> [Data under study]:
"""
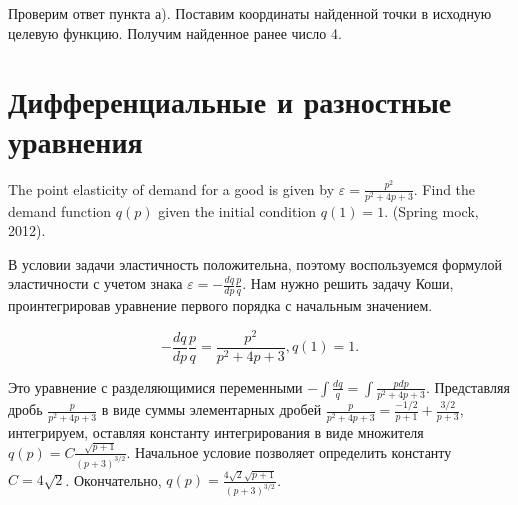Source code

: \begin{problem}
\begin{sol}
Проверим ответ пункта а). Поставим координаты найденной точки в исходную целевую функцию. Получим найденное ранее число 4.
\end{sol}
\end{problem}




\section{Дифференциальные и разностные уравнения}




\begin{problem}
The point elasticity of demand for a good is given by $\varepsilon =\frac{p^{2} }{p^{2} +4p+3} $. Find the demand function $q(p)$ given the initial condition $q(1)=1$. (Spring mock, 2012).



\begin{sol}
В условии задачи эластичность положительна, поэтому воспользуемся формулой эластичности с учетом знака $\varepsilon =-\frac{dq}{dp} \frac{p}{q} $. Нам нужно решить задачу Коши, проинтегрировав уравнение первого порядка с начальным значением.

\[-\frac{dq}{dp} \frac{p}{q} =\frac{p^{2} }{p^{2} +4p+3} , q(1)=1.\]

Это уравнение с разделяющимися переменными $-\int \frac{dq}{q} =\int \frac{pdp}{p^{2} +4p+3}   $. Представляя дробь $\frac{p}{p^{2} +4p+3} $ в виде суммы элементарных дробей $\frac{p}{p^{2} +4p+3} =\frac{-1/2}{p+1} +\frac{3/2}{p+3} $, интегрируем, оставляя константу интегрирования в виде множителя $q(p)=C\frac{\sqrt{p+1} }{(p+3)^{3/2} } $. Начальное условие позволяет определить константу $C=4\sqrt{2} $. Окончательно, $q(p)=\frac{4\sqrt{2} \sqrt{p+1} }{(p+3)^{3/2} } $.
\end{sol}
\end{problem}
"""
> [Instructions for the task]:
The answer must consist of every line from the data that contains the word "begin".

> [Result for this exercise]:
: \begin{problem}
\begin{sol}
\begin{problem}
\begin{sol}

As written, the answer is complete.